Yesterday, for lunch, I ate several humongous grapes and used tortilla chips to dredge small heaps of chicken salad from a container and thought that was pretty good.
This evening, I ate food that seems to transcend “food” as a category and makes me understand things that I generally don’t like: taking photos of your meal with your phone to post to Instagram or wherever, generating a mental list of people to badger into eating at a specific restaurant as you are eating at that restaurant, making vague sounds of sexual satisfaction while eating, saying dumb things that are basically a string of context-free superlatives to the restaurant staff as they ask you how your food is, making triumphal fist-pumping gestures in your seat as you eat the things that are casually destroying your understanding of what food is and does.
When I was walking to the restaurant in 30-ish degree weather, a man in a tank top and a dog that had the markings of a Dalmation but the supernatural physical size of a small horse trotted by. Maybe that should have alerted me to the fact that something special was about to happen. But immediately on being seated I was flummoxed by the menu and feeling sort of ponderous. The menu read sort of like this:
Thing you think you don’t like. Italian word you’ve mispronounced. Italian word for “pepper.” Fennel.
Middle Eastern mystery word. Olives. Protein that you find revolting.
Gnocchi. Sea creature. Flowers.
I also accidentally ordered a dessert wine to start, which the waitress diplomatically identified as a dessert wine, so I ordered something else. And that other wine was lovely.
After hemming and hawing, we ordered raw fish, which I intended to ignore, pasta which I intended to eat, a kohlrabi Caesar salad which I intended to appraise and perhaps lightly dabble in, and a squash thing with pepitas about which I had no presumptions.
Then the fish came, along with a small bowl of spicy raw mussels with crispy sweet potato bits on them, and the fish, which was bluefish and black bass, was so delicious that I found myself trying to understand it as a vegetable-fruit hybrid. The fish we had was somewhat like eating an apple or jicama, or actually it wasn’t but made me think of those things, and just was fish that was a sensory throng of fish-ness so pleasing and unmeddled-with, or meddled with so appropriately that I have to compare it to an item outside its category. I imagine the narcissist’s understanding of such a thing is that the item in which s/he delights is there for her/him alone and its consumption allows it to subside into some other glory. But I just felt like I was hallucinating.

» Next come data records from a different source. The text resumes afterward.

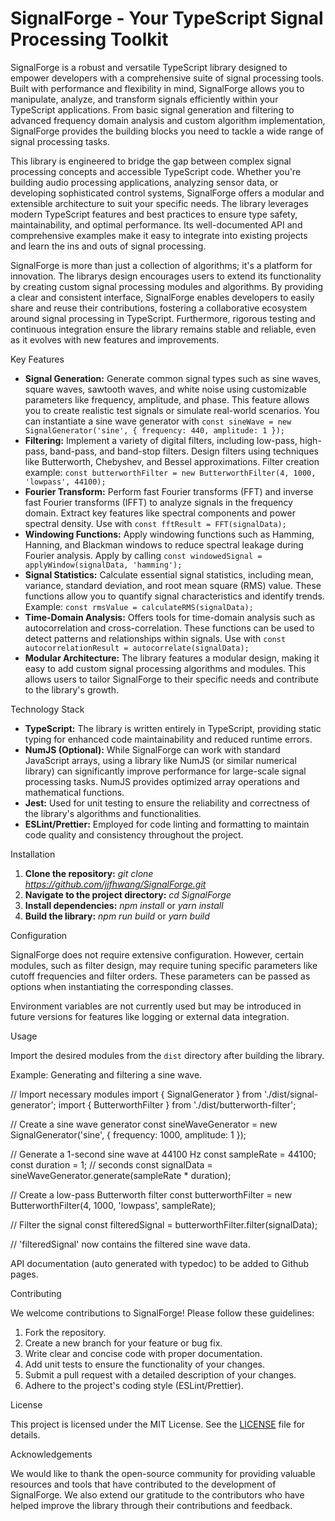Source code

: # SignalForge - Your TypeScript Signal Processing Toolkit

SignalForge is a robust and versatile TypeScript library designed to empower developers with a comprehensive suite of signal processing tools. Built with performance and flexibility in mind, SignalForge allows you to manipulate, analyze, and transform signals efficiently within your TypeScript applications. From basic signal generation and filtering to advanced frequency domain analysis and custom algorithm implementation, SignalForge provides the building blocks you need to tackle a wide range of signal processing tasks.

This library is engineered to bridge the gap between complex signal processing concepts and accessible TypeScript code. Whether you're building audio processing applications, analyzing sensor data, or developing sophisticated control systems, SignalForge offers a modular and extensible architecture to suit your specific needs. The library leverages modern TypeScript features and best practices to ensure type safety, maintainability, and optimal performance. Its well-documented API and comprehensive examples make it easy to integrate into existing projects and learn the ins and outs of signal processing.

SignalForge is more than just a collection of algorithms; it's a platform for innovation. The librarys design encourages users to extend its functionality by creating custom signal processing modules and algorithms. By providing a clear and consistent interface, SignalForge enables developers to easily share and reuse their contributions, fostering a collaborative ecosystem around signal processing in TypeScript. Furthermore, rigorous testing and continuous integration ensure the library remains stable and reliable, even as it evolves with new features and improvements.

Key Features

*   **Signal Generation:** Generate common signal types such as sine waves, square waves, sawtooth waves, and white noise using customizable parameters like frequency, amplitude, and phase. This feature allows you to create realistic test signals or simulate real-world scenarios. You can instantiate a sine wave generator with `const sineWave = new SignalGenerator('sine', { frequency: 440, amplitude: 1 });`
*   **Filtering:** Implement a variety of digital filters, including low-pass, high-pass, band-pass, and band-stop filters. Design filters using techniques like Butterworth, Chebyshev, and Bessel approximations. Filter creation example: `const butterworthFilter = new ButterworthFilter(4, 1000, 'lowpass', 44100);`
*   **Fourier Transform:** Perform fast Fourier transforms (FFT) and inverse fast Fourier transforms (IFFT) to analyze signals in the frequency domain. Extract key features like spectral components and power spectral density. Use with `const fftResult = FFT(signalData);`
*   **Windowing Functions:** Apply windowing functions such as Hamming, Hanning, and Blackman windows to reduce spectral leakage during Fourier analysis. Apply by calling `const windowedSignal = applyWindow(signalData, 'hamming');`
*   **Signal Statistics:** Calculate essential signal statistics, including mean, variance, standard deviation, and root mean square (RMS) value. These functions allow you to quantify signal characteristics and identify trends. Example: `const rmsValue = calculateRMS(signalData);`
*   **Time-Domain Analysis:** Offers tools for time-domain analysis such as autocorrelation and cross-correlation. These functions can be used to detect patterns and relationships within signals. Use with `const autocorrelationResult = autocorrelate(signalData);`
*   **Modular Architecture:** The library features a modular design, making it easy to add custom signal processing algorithms and modules. This allows users to tailor SignalForge to their specific needs and contribute to the library's growth.

Technology Stack

*   **TypeScript:** The library is written entirely in TypeScript, providing static typing for enhanced code maintainability and reduced runtime errors.
*   **NumJS (Optional):** While SignalForge can work with standard JavaScript arrays, using a library like NumJS (or similar numerical library) can significantly improve performance for large-scale signal processing tasks. NumJS provides optimized array operations and mathematical functions.
*   **Jest:** Used for unit testing to ensure the reliability and correctness of the library's algorithms and functionalities.
*   **ESLint/Prettier:** Employed for code linting and formatting to maintain code quality and consistency throughout the project.

Installation

1.  **Clone the repository:**
    *git clone https://github.com/jjfhwang/SignalForge.git*
2.  **Navigate to the project directory:**
    *cd SignalForge*
3.  **Install dependencies:**
    *npm install* or *yarn install*
4.  **Build the library:**
    *npm run build* or *yarn build*

Configuration

SignalForge does not require extensive configuration. However, certain modules, such as filter design, may require tuning specific parameters like cutoff frequencies and filter orders. These parameters can be passed as options when instantiating the corresponding classes.

Environment variables are not currently used but may be introduced in future versions for features like logging or external data integration.

Usage

Import the desired modules from the `dist` directory after building the library.

Example: Generating and filtering a sine wave.

// Import necessary modules
import { SignalGenerator } from './dist/signal-generator';
import { ButterworthFilter } from './dist/butterworth-filter';

// Create a sine wave generator
const sineWaveGenerator = new SignalGenerator('sine', { frequency: 1000, amplitude: 1 });

// Generate a 1-second sine wave at 44100 Hz
const sampleRate = 44100;
const duration = 1; // seconds
const signalData = sineWaveGenerator.generate(sampleRate * duration);

// Create a low-pass Butterworth filter
const butterworthFilter = new ButterworthFilter(4, 1000, 'lowpass', sampleRate);

// Filter the signal
const filteredSignal = butterworthFilter.filter(signalData);

// 'filteredSignal' now contains the filtered sine wave data.

API documentation (auto generated with typedoc) to be added to Github pages.

Contributing

We welcome contributions to SignalForge! Please follow these guidelines:

1.  Fork the repository.
2.  Create a new branch for your feature or bug fix.
3.  Write clear and concise code with proper documentation.
4.  Add unit tests to ensure the functionality of your changes.
5.  Submit a pull request with a detailed description of your changes.
6.  Adhere to the project's coding style (ESLint/Prettier).

License

This project is licensed under the MIT License. See the [LICENSE](https://github.com/jjfhwang/SignalForge/blob/main/LICENSE) file for details.

Acknowledgements

We would like to thank the open-source community for providing valuable resources and tools that have contributed to the development of SignalForge. We also extend our gratitude to the contributors who have helped improve the library through their contributions and feedback.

Hallucinating with no downside. Usually there is a flabby carnie who is also somehow my boss hanging around when I hallucinate. Not this time. Not this time, Terry.
Kohlrabi is a sort of cabbage-turnip and a bulb and it has rubbery skin like old fridge broccoli and I watched the man who made our salad layer what looked like a pale cut hose onto a plate and then I ate the salad in a panic of happiness when it was set before us.
Of the squash, all I can really say is that I whimpered a little bit while eating it, and chased pepitas around the bowl, and, because this is the upper limit of my understanding of cookery, I said, “they really know what they’re doing with salt here.”
And the pasta was garganelli, not Gargamel who is always persecuting the Smurfs, but a flat noodle rolled into a tube with a visible seam. I don’t recall what else was involved, but I do remember eating it in a somewhat competitive way and then pushing it toward my dining companion in a state of greed/desire to spread the gospel of the garganelli that was, again, disorienting. Faced with something delightful, I will just war with myself.
We were also given some extra things, including swordfish cured for three months in olive oil, the memory of which has a private island estate in my consciousness, as well as an extra dessert.
My limitations regarding dessert are as follows: I like chocolate cake. But we ordered a pear tart and were given a baked quince with walnuts, chamomile and cream. Being handed a baked quince at Oberlin is sort of like getting ready to go to work and then meeting someone in your doorway who says, “Oh, I did all your work for the next six months; here’s your pay in advance, now you can go on a sabbatical and come back next year without facing retribution of any kind. Your benefits remain in force, and I bought you a hang glider.”
But maybe a sign of a meaningful restaurant is not only the food but what people who operate the place say to you. Three of the staff members mentioned loved ones while trying to talk about the food. One indicated that her boyfriend was trying to recreate the Hubbard squash dish and then giggled because it seemed impossible but somehow still conveyed supportiveness; another noted that her boyfriend was encouraging her to return to painting and printmaking (time, space and materials – these shortages are no joke) when we were talking about homemade pasta, and it was not an aside but relevant; and another mentioned that she was only a part-time convert to eating sashimi, ie. when she was at the restaurant, but her boyfriend also loved sashimi.
If the purpose of metaphor is, in part, to recognize that not just words but we are insufficient, then, well… I described what I was eating as “Obama’s third term.” I whispered that. I wouldn’t begrudge him going out on a high note, but finally, at least according to his approval ratings, people value what they have. I have high hopes for tomorrow and the next bunch of years, and am also very frightened. But I am hoping the frightfulness is of the order of unknown, uncooked things from the sea that end up being quite perfect.